Let $A=A_n$ be the algebra of upper triangular matrices over a field $K$ with $n$ simple modules. It is a nice result that there are $C_{n+1}=1,2,5,14,...$ (Catalan numbers for $n \geq 1$) tilting $A_n$-modules, where a tilting module $T$ is a module with $n$ indecomposable summands (we assume all modules are basic) and projective dimension 1 and $Ext^{1}(T,T)=0$. Let $J$ be the Jacobson radical of $A_n$ and $B_{n,l}:=A_n /J^l$ for some $n-1 \geq l \geq 2$.

Computer experiments with small n and l suggest the following generalisation:

The number of tilting $B_{n,l}$ modules equals $C_l$.

Is this true?

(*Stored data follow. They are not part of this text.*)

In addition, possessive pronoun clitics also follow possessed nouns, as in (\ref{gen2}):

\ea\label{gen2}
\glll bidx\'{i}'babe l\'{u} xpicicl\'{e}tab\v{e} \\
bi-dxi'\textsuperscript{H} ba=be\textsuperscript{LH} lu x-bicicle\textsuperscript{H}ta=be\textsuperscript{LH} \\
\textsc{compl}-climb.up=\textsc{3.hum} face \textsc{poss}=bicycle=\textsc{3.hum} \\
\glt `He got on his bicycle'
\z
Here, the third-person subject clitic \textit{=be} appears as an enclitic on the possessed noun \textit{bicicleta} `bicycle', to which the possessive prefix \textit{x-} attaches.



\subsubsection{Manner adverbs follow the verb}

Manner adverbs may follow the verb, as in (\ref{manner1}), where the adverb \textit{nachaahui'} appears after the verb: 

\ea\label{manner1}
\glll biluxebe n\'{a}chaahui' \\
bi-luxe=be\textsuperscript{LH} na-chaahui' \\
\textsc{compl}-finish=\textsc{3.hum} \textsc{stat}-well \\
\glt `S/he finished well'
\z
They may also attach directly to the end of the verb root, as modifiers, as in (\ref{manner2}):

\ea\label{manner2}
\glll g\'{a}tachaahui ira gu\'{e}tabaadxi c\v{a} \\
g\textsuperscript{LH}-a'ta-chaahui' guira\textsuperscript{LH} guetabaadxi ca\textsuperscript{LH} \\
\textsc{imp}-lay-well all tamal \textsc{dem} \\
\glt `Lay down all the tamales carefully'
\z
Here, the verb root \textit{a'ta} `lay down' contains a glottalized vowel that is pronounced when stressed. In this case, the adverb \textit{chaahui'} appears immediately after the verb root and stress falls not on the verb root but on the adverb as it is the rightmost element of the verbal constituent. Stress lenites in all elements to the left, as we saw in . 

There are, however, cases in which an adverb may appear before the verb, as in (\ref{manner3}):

If yes, there should be a simple reason, which I do not see at the moment.

If no, what is the correct number of $B_{n,l}-$tilting modules?

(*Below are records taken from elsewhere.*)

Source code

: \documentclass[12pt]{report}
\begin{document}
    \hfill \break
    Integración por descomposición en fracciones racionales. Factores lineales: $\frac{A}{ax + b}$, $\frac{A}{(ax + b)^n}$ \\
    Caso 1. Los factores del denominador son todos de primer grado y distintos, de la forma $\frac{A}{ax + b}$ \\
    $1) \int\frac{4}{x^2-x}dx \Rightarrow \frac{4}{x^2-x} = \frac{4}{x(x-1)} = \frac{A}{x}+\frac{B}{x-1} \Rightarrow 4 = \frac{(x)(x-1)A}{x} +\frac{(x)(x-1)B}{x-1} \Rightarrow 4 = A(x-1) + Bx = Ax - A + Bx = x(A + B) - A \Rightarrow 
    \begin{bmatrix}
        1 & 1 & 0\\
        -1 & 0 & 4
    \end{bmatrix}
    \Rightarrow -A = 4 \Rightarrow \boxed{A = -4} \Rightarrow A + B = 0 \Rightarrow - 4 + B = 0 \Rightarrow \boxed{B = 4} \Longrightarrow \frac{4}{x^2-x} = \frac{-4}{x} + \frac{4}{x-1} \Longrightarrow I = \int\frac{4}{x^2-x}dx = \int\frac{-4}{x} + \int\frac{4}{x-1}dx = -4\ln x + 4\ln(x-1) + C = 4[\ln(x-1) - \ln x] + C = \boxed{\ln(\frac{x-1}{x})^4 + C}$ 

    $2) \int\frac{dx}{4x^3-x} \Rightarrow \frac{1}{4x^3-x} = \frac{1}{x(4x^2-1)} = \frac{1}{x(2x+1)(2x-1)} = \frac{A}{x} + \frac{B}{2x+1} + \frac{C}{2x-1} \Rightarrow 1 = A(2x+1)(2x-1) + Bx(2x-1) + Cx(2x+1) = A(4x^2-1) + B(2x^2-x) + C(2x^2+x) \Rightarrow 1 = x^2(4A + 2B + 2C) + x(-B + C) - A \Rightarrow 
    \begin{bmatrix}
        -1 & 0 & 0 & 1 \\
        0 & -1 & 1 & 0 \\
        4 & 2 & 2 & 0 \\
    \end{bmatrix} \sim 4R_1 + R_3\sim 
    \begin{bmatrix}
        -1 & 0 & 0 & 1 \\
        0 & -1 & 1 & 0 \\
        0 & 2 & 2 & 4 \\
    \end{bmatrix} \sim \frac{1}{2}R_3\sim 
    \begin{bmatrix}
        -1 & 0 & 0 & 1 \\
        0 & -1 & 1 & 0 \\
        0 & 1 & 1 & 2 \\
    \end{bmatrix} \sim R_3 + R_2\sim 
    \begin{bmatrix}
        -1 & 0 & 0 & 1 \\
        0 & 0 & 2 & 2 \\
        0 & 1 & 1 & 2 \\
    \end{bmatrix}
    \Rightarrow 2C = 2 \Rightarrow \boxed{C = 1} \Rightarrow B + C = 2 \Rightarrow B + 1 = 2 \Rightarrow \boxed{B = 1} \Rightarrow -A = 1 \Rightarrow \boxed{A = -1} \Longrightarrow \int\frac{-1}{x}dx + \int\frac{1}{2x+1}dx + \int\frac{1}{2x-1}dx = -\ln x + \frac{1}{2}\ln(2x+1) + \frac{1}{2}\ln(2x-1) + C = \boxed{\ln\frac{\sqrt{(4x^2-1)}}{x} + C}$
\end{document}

My guess goes as follows: Let $e$ be the idempotent of $B=B_{n,l}$ such that $eB$ is minimal faithful projective-injective. Then $eB$ is a summand of any $B$-tilting module. Thus any tilting module is of the form $T=eB \oplus X$ and $X$ corresponds to a tilting-module of $B/BeB$ (why?) which can be identified with $A_{l-1}$. Thus there are as many tilting $B$-modules as $A_{l-1}$ tilting modules which is $C_l$.